**THE PROBLEM**
Transcribe the stretch of entries below from the line with "Il semble que" through the line with "Isaac Newton a", exactly and with both ends included; leave out all other lines.
Segment Start: TASK INPUT
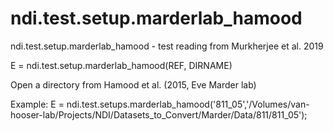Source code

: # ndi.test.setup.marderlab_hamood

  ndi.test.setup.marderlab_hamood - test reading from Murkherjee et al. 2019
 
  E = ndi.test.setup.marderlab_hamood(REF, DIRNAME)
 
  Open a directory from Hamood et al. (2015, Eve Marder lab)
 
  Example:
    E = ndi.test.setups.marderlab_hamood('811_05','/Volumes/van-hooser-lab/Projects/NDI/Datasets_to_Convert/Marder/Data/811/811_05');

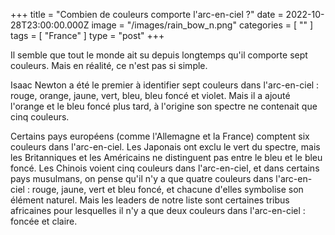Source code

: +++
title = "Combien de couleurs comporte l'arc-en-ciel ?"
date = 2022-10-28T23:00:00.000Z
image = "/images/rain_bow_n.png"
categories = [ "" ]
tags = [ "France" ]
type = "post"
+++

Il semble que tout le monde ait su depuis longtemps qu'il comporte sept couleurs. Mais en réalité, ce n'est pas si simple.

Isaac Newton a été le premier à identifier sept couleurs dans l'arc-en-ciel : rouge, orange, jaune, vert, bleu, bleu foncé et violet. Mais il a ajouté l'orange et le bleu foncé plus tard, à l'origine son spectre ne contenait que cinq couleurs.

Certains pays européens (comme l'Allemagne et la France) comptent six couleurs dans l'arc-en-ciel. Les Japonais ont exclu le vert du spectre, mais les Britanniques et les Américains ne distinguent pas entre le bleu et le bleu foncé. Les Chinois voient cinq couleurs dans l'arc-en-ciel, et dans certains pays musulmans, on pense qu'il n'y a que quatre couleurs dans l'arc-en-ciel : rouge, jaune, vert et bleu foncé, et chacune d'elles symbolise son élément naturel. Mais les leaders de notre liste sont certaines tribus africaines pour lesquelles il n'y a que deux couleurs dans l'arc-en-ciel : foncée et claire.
Segment End: TASK INPUT
**COMPLETED TASK**
Il semble que tout le monde ait su depuis longtemps qu'il comporte sept couleurs. Mais en réalité, ce n'est pas si simple.

Isaac Newton a été le premier à identifier sept couleurs dans l'arc-en-ciel : rouge, orange, jaune, vert, bleu, bleu foncé et violet. Mais il a ajouté l'orange et le bleu foncé plus tard, à l'origine son spectre ne contenait que cinq couleurs.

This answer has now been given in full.